Tax bill sees classic Bristol Cars sputter to a halt

Iconic British motoring brand Bristol Cars has ceased trading after 70 years following a winding up order from HMRC over unpaid tax

HMRC brought a winding up order against the company, whose luxury cars were favoured by celebrities including Sir Richard Branson, Bono, Liam Gallagher, Tina Turner and fashion designer Paul Smith, earlier this year.

An application by the car manufacturer to rescind the order was unsuccessful, and Jeremy Frost and Patrick Wadsted of Frost Group Ltd have been appointed joint liquidators.

The company was founded in the late 1940s and grew out of the Bristol Aviation Company. Its first cars were built using BMW parts, and it developed a small volume business producing bespoke cars, with the marque gaining a strong following among motoring enthusiasts.

Bristol Cars went into administration in 2011 and was then bought out and reformed by its current owners, Kamkorp Ltd, headed by Kamalk Siddiqi.

The company has had only limited activity since, but in 2016 unveiled a prototype £250,000, 4.8-litre V8-engined sports car called the Bullet, which was shown to the public at the Goodwood Festival of Speed that year.  The car was set to be hand-built in Chichester using BMW-sourced engines and gearboxes.  However none ever went into production, although there remains a market for second hand Bristol Cars amongst enthusiasts.
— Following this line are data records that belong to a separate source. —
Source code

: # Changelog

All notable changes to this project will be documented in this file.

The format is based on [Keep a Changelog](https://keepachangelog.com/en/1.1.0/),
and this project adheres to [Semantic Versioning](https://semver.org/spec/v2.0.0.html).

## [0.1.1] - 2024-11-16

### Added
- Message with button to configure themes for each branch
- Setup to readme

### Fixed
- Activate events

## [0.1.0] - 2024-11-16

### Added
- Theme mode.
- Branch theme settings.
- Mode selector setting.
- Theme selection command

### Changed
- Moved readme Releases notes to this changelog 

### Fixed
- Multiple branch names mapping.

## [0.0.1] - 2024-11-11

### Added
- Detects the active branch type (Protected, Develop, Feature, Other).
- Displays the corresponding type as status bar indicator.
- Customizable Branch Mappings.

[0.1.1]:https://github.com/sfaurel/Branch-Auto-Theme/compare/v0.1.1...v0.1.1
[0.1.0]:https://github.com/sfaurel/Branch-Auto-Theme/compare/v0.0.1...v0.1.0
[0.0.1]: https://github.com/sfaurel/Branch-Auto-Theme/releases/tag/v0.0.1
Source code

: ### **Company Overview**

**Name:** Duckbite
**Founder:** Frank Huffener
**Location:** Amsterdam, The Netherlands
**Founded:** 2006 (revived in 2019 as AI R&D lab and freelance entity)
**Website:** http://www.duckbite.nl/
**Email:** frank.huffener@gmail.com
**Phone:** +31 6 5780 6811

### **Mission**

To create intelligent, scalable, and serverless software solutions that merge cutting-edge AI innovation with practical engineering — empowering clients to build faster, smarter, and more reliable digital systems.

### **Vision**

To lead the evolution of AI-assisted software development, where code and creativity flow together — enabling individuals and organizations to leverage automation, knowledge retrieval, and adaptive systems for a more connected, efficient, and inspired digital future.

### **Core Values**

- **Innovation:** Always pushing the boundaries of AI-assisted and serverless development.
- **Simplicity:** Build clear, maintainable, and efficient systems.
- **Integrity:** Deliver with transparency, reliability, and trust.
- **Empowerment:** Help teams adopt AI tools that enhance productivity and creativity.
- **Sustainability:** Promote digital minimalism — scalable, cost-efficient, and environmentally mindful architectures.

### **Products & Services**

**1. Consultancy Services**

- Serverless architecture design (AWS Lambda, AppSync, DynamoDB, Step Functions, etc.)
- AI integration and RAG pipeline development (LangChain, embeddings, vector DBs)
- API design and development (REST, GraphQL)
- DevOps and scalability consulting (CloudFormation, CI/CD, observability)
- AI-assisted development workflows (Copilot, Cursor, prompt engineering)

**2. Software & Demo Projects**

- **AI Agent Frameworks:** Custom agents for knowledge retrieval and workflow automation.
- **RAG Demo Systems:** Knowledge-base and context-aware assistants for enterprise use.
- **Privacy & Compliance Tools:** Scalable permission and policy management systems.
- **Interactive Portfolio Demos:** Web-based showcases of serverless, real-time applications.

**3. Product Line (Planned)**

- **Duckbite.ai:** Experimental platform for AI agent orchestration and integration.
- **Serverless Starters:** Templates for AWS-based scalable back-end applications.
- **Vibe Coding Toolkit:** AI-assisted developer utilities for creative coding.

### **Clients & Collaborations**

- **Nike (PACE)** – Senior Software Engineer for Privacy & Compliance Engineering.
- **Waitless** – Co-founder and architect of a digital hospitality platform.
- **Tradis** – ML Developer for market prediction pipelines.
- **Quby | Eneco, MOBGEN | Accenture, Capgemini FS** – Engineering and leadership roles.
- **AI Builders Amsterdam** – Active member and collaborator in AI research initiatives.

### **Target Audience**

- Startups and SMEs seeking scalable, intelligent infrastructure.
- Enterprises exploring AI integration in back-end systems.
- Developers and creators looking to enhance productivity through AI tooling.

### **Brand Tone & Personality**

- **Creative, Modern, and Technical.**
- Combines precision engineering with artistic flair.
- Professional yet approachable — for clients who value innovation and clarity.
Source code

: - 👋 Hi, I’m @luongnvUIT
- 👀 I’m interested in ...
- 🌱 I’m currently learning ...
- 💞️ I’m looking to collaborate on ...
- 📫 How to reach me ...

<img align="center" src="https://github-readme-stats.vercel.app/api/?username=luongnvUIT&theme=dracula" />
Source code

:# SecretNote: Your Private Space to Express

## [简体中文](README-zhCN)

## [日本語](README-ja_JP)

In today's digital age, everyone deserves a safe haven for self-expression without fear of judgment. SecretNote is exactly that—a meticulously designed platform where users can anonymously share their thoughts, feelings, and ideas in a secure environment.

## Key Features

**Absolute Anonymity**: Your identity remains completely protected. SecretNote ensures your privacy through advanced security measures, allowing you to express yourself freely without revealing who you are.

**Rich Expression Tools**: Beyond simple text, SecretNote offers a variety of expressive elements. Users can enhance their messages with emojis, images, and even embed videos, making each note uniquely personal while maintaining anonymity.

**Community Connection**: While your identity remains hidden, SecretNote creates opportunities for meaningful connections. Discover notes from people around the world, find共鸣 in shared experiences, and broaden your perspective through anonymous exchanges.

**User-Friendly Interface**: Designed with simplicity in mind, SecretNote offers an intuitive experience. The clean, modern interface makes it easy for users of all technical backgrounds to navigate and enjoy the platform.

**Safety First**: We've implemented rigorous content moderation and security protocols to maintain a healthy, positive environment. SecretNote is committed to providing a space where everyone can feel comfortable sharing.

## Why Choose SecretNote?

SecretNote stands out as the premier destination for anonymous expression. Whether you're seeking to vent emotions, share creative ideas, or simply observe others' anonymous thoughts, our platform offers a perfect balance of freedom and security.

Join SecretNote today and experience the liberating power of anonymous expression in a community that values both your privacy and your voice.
According to its most recent filing at Companies House, for the year ending 31 December 2018, Bristol Cars Ltd owed around £7.4m to creditors, including £153,000 to trade creditors, £1.8m to other companies in the group, £69,000 in tax and social security payments and £5.3m to others.

The accounts noted: ‘The main source of finance for the company continues come from K Siddiqi, director, and from the Kamkorp group of which K Siddiqui is a director and controlling shareholder.

‘K Siddiqui has pledged his financial support to the company and the Kamkorp Group for a period of at least 12 months from the signing of the accounts.’

The accounts also stated that management had produced cashflow forecasts for the period to 31 December 2020 which indicated the company had sufficient working capital to meet its liabilities as they fell due.

Jeremy Frost, director of Frost Group Ltd and joint liquidator, said : ‘It is with regret that we have seen another iconic UK brand failing to deliver in a changing world.

‘We have already received numerous enquires relating to the company’s assets and we are hopeful that we will be able to salvage some value for creditors as well as allow some memory of a former giant of British Industry to remain.’